Two of the United Kingdom’s largest pension funds have launched a guide to cyber risk for asset owners, something the World Economic Forum places in its top 10 global risks for 2019. The report by RPMI Railpen, investment manager for the £30 billion ($38 billion) pension fund for the UK’s railway workers and £8 billion ($10 billion) National Employment Savings Trust, NEST, the DC workplace pension scheme, highlights key cyber dangers asset owners should watch, and rules of engagement with investee companies and reticent asset managers.
It’s the latest initiative to underscore how responsible investment, in this case engagement, is increasingly an arena for cooperation and helping hands rather than competition.
“Today’s publication provides a toolkit for pension scheme trustees. Companies should be ready for questions from investors, and pension funds need to start raising the topic with their managers,” said Richard Williams, chief investment officer of RMPI Railpen.
The practical guide even extends an invitation to other pension funds to meet a corporate and go through engagement steps alongside NEST or Railpen. Engaging on cyber security is daunting for trustees without specialist technology expertise, and new UK regulations introduced in October have hastened pressure to integrate ESG, said Jocelyn Brown, senior investment manager, sustainable ownership at Railpen and co-author of the report.
Now DB and DC schemes’ statements of investment principles (SIPs) must include policies on financially material considerations including ESG, as well as outlining how they will steward investments and the extent to which non-financial matters, such as members’ ethical views, are considered when planning investments.
“So far, we have had interest from two other pension funds to join us in a collaborative meeting with a corporate. This is a chance to raise some of the topics in the report,” said Brown. “Cyber risk is rising up the agenda and we wanted to work with colleagues to put together a tool kit with practical areas where pension funds can integrate cyber into their investment approach.”

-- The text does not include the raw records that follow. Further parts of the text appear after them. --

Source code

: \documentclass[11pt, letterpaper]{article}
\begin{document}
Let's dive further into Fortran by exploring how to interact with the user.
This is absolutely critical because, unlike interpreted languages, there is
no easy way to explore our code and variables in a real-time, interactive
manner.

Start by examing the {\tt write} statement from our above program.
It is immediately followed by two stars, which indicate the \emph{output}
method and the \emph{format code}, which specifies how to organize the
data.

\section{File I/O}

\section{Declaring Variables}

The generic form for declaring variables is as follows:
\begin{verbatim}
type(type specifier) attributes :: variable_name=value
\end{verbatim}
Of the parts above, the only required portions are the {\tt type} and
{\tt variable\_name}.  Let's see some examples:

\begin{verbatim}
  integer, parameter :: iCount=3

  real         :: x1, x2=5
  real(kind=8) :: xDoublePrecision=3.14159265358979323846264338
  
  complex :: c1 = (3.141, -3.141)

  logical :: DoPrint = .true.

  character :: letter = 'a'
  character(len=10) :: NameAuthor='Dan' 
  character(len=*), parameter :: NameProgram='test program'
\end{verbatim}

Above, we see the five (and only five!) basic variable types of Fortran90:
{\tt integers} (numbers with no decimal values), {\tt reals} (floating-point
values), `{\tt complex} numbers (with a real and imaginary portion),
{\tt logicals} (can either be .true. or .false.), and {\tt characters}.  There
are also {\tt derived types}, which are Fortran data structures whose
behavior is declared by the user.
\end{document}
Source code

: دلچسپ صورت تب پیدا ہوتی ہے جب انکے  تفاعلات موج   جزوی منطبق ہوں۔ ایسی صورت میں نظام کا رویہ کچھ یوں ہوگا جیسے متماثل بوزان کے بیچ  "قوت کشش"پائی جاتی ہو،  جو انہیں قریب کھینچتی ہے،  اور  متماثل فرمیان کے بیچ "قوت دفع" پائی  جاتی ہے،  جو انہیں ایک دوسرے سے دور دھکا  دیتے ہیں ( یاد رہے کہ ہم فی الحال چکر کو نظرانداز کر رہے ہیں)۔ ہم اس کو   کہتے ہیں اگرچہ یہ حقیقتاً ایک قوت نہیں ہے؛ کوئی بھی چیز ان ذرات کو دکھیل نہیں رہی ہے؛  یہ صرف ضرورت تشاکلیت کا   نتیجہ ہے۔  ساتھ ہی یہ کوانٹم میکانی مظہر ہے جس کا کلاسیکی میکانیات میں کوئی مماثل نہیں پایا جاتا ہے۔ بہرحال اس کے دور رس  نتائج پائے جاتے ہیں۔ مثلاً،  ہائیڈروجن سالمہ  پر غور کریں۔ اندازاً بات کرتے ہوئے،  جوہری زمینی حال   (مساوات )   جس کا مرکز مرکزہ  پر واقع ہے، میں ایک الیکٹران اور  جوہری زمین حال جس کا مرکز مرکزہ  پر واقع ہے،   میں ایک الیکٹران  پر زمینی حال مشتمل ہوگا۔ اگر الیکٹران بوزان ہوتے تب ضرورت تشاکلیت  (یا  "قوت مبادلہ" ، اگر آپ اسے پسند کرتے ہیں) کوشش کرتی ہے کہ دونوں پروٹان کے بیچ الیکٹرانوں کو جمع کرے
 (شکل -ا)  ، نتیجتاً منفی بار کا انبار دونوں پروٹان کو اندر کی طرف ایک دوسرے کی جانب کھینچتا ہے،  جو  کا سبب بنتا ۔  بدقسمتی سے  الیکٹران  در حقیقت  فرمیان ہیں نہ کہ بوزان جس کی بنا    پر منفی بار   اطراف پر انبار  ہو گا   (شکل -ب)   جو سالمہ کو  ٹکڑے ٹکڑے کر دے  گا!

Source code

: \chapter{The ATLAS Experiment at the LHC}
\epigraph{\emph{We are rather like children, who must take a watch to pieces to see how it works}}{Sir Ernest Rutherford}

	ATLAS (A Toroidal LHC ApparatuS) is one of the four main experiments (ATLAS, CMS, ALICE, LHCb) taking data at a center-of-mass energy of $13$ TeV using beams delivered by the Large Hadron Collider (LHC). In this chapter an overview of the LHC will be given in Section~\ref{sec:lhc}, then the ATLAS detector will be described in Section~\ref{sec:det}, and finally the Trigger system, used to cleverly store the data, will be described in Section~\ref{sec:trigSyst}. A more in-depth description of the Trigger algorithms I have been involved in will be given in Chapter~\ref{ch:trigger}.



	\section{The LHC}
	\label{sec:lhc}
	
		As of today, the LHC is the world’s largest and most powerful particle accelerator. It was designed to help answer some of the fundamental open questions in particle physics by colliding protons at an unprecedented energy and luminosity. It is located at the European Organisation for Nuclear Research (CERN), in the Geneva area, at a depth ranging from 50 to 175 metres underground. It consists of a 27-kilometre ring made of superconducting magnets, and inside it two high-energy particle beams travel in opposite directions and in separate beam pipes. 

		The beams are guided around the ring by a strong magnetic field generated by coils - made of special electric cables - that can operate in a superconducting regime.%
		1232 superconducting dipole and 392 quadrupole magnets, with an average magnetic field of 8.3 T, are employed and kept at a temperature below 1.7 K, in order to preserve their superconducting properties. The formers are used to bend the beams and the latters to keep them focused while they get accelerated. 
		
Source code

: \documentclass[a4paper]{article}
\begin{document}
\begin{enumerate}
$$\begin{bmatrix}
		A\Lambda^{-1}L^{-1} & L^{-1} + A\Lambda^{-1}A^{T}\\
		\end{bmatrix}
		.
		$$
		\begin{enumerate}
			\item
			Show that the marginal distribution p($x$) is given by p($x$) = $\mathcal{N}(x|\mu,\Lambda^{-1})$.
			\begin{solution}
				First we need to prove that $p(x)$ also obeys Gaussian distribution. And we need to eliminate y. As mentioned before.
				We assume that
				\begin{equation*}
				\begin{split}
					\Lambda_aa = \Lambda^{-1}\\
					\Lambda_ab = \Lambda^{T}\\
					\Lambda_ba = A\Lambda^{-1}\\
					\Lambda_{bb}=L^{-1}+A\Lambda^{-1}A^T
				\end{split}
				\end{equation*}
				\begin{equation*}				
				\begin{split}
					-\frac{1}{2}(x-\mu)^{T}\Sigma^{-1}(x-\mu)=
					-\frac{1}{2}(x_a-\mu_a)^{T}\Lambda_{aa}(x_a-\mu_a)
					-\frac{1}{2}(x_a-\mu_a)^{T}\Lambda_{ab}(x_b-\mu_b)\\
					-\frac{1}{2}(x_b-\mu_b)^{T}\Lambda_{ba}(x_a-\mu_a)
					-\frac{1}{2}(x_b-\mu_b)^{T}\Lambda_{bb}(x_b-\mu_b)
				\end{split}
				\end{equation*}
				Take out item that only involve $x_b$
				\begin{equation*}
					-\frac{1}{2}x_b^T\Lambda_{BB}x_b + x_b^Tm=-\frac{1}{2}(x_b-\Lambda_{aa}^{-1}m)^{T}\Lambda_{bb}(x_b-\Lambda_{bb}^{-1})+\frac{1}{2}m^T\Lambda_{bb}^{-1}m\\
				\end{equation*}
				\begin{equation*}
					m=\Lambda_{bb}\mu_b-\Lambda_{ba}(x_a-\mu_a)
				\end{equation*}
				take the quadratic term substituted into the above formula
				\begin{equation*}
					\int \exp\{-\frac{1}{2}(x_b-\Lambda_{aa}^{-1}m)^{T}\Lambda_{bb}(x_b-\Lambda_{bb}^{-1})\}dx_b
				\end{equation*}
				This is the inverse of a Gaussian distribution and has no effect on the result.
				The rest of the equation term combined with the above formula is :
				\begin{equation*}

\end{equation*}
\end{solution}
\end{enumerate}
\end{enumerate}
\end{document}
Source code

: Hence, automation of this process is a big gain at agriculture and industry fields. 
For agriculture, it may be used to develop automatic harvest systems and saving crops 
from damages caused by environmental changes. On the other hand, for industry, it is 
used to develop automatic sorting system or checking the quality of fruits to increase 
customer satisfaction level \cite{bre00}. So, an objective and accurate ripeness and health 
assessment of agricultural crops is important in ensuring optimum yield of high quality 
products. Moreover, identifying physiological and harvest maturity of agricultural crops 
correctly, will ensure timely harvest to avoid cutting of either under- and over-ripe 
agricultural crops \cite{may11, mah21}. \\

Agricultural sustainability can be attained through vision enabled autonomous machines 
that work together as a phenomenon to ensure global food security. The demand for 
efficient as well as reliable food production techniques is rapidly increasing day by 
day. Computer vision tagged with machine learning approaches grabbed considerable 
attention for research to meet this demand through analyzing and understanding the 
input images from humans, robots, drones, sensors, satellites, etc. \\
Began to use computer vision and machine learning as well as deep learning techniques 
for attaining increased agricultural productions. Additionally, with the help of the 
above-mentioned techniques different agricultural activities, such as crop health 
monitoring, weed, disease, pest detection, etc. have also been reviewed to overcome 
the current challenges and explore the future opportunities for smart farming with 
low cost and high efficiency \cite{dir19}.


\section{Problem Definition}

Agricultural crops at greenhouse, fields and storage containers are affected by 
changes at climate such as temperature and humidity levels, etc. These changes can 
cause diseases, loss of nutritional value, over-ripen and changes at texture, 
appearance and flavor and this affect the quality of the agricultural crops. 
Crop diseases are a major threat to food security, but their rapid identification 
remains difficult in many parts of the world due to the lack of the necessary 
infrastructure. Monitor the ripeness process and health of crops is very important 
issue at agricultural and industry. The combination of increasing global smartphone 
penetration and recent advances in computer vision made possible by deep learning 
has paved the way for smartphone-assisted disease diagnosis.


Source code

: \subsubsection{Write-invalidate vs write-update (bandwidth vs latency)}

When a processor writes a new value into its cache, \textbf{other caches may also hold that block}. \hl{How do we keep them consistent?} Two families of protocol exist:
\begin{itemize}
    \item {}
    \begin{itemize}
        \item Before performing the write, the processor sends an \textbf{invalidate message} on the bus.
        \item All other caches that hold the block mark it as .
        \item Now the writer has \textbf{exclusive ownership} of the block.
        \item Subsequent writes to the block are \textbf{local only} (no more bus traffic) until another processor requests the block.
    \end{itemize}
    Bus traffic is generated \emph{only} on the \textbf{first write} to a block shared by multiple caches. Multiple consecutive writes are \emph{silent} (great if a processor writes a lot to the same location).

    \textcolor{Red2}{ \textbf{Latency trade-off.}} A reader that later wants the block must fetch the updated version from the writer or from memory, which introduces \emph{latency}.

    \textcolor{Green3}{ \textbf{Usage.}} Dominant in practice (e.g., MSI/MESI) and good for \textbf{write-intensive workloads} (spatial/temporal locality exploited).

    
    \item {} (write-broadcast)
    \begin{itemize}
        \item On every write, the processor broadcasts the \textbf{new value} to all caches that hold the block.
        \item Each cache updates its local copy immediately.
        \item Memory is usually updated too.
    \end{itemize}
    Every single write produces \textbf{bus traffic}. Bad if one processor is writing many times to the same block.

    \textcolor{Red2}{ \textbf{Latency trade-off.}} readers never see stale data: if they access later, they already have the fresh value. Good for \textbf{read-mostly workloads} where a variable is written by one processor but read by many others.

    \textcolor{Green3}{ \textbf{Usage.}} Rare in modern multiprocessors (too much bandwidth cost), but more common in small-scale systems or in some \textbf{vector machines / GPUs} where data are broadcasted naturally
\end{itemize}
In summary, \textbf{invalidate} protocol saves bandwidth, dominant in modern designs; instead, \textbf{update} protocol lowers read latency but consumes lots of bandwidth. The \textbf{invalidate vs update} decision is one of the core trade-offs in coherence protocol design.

The approach underscores the importance of engagement. Corporates can only mitigate cyber risk with first-rate governance, argues Brown whose active engagement with companies on cyber risk runs alongside Railpen managing two thirds of its equity allocation in-house. It means investors need to ensure that corporate boards are set up to understand the risks, challenge approaches and approve strategies, she argues. Investors should also use their voting rights to express a view on how the board is performing – possibly voting against the board.
Other strategies could include urging boards to use remuneration to force staff to tackle cyber risk. For example, investor pressure following the 2017 hack at Equifax, the credit reporting agency which exposed the personal data of nearly 150 million people, led to the company adopting an enhanced clawback policy. It gives the compensation committee discretion to recoup incentive compensation from current and former employees if cyber risk is neglected.
Investors should not be thwarted from engaging on cyber risk by the lack of data. Admittedly, investors’ ability to scrutinise cyber risk and vote on “anything tangible” is hampered by the absence of good quality reporting and policy information, notes the report. According to the PRI there are no minimum standards of regular public disclosure on cyber security practices from large cap listed companies that investors can use to inform basic engagement and investment analysis. Moreover, companies fear that disclosure can lead to more hacks, acting as a disincentive to boost cyber security reporting “too much.” The advice: demand “a level of disclosure” that is not “counterproductive” based around best practice, cyber awareness at the company – and board level responsibility.
A lack of data also makes it difficult for investors to carry out pre-investment due diligence on cyber risk. Here the report flags helpful tools like cyber governance indices which rank companies worldwide by the strength of their defences and cyber governance. Third party ESG data and research from providers such as MSCI also contains assessments of cyber security and data privacy practices and controversies, notes the report.
Another piece of the puzzle involves persuading external managers to engage with investee companies, argues Brown.
“Managers will come to us seeking our views on what topics we consider material, and cyber risk is rising up managers’ priority list because of its financial materiality and the feedback they are seeing from clients like us.”
Railpen also engages alongside its external managers to check they are up to speed.
“We like to engage alongside our asset managers because even where we score them highly for ESG this gives us a chance to monitor them and check under the hood to see how they engage in practice.”
Persuading passive managers to act is more challenging.
“There is no coverage on cyber security by three of the largest index managers in their 2018 sustainability or stewardship reports,” she said.
It is forcing pension funds to lead the way. Research by report co-author and index investor Nest reveals companies most at risk include those holding large amounts of data, companies that have recently undergone a merger or acquisition, those with old legacy systems and global supply chains.